Ebola se répand désormais différemment. Le virus ne se développe pas aussi rapidement que certains autres comme la grippe, ce qui a permis par le passé de limiter l’ampleur de l’épidémie, particulièrement parce que les épidémies ont été confinées aux régions rurales. Mais cette fois-ci, le virus a pénétré les zones urbaines, le rendant d’autant plus dangereux. La forte densité de population constitue un terrain fertile pour n’importe quel virus, qui plus est Ebola. Cette combinaison perfide de pauvreté généralisée, de manque de ressources médicales et de zones urbaines surpeuplées en Afrique de l’ouest peut être particulièrement meurtrière.

On dénombrerait déjà pour cette année 7500 victimes d’Ebola. Plus de 16 000 individus seraient infectés. Ces chiffres sont approximatifs, et s’ils informent sur la trajectoire de l’épidémie et l’efficacité des efforts fournis pour l’éradiquer, les données réelles seraient, selon les autorités, probablement beaucoup plus élevées.

La santé est un bien public global. Dans la plupart des pays, le droit à la santé est inscrit dans la constitution ou dans la loi. Ce droit, selon l’Organisation Mondiale de la Santé (OMS), comprend « un accès acceptable dans un délai raisonnable à des soins de santé abordables de qualité appropriée. » Mais dans le cas de virus tels qu’Ebola, bien peu d’états sont en mesure d’assurer de telles garanties.

D’un point de vue moral, il est du ressort de la communauté internationale – avec ses institutions, ses autorités, ses entreprises prospères, ses ressources humaines, ses connaissances et ses richesses – de déployer les moyens nécessaires afin d’arrêter l’épidémie d’Ebola. Mais cet impératif est d’un point de vue des intérêts personnels tout aussi important. Si le virus n’est pas rapidement contenu, chacun d’entre nous – chaque pays – sera en danger.

La bonne nouvelle est qu’Ebola peut être contenu. Et il peut même à terme être éradiqué. Mais pour y parvenir cependant, il faut comprendre et diagnostiquer le virus. Il faut éviter qu’il ne se répande, et il faut proposer des traitements.

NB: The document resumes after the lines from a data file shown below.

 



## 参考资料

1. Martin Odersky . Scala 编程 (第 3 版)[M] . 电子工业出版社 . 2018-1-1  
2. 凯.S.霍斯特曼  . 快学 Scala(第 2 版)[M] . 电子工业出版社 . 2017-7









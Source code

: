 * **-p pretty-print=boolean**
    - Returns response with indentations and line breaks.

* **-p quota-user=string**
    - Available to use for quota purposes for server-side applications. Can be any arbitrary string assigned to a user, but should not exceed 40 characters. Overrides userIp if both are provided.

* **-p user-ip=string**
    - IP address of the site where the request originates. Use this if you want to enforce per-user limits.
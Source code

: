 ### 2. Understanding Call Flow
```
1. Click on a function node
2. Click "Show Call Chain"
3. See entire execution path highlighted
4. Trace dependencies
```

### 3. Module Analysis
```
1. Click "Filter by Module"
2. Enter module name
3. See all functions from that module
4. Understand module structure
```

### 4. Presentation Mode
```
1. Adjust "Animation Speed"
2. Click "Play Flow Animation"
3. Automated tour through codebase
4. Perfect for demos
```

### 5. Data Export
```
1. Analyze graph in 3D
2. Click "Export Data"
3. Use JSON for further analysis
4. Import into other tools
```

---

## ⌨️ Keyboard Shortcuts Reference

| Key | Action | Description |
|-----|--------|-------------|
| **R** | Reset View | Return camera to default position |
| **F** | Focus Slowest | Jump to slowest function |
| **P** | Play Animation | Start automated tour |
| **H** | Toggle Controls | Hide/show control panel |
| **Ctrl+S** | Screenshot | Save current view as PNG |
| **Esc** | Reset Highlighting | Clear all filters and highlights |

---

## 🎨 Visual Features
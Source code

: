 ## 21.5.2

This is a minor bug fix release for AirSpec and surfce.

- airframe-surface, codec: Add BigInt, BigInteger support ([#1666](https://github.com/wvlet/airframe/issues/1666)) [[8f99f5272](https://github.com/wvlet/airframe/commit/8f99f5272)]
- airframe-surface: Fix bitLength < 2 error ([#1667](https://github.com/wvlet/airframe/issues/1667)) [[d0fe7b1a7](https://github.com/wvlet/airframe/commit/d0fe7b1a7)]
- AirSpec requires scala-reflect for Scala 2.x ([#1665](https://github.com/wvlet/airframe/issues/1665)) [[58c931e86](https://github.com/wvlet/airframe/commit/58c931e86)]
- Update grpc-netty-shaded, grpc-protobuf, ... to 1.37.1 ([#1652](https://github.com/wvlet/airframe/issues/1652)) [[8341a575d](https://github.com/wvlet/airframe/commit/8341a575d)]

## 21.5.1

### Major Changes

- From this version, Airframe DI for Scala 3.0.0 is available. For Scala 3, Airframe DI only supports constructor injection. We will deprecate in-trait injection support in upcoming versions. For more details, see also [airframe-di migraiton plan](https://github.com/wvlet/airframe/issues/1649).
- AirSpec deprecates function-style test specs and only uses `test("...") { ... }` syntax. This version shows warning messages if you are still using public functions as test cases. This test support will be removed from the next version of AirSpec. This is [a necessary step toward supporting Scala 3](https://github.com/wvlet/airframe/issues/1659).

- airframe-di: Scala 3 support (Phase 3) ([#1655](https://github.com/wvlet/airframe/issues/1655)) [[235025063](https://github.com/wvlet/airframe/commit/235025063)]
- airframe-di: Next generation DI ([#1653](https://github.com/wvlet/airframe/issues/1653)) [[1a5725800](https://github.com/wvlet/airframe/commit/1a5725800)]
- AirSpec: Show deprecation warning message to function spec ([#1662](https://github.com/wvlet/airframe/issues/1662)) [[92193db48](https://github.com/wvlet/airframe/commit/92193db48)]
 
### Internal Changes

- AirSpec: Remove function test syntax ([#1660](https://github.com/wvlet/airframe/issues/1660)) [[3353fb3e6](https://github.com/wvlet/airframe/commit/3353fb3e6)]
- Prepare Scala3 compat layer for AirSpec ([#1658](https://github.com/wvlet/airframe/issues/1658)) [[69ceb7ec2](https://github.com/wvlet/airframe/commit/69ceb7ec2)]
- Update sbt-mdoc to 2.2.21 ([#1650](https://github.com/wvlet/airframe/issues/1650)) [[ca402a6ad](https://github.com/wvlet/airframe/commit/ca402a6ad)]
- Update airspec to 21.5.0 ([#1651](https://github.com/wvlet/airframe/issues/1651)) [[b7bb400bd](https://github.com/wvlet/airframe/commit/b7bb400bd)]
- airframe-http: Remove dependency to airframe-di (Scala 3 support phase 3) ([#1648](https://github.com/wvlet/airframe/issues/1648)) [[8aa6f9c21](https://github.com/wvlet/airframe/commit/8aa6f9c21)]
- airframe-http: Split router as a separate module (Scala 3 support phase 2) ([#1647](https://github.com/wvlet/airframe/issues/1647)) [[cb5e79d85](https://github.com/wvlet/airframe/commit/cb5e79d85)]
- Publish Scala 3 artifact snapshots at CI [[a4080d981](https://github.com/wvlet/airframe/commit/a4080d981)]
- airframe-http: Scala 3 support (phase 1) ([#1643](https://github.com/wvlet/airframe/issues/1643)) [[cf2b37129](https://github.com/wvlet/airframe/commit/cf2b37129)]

Il n’y a pas encore à ce jour de vaccin cliniquement testé contre Ebola, mais cela pourrait bientôt changer. Depuis le début de l’épidémie en mars dernier, l’Institut Pasteur, organisation indépendante et sans but lucratif, a œuvré pour comprendre comment le virus peut être contenu et quel traitement peut être proposé. Nos chercheurs suivent à la trace la propagation du virus pour comprendre comment évolue l’épidémie, et nous travaillons pour donner aux chercheurs et au personnels médicaux locaux les moyens nécessaires. Ce travail devrait donner lieu à des essais cliniques en 2015.

Le Groupe de travail Ebola de l’Institut Pasteur combat le virus sur le terrain en Afrique de l’ouest et dans nos laboratoires en France ; il étudie le virus et son mode de propagation, retournant chaque pierre pour trouver une solution médicale qui permettrait de mettre un terme à cette épidémie et éviter la survenue de nouvelles. En collaboration avec l’OMS et des organisations non-gouvernementales dont Médecins Sans Frontières, la Croix Rouge et le Croissant Rouge, l’Institut Pasteur s’est investi dans ce combat contre le virus et ses causes.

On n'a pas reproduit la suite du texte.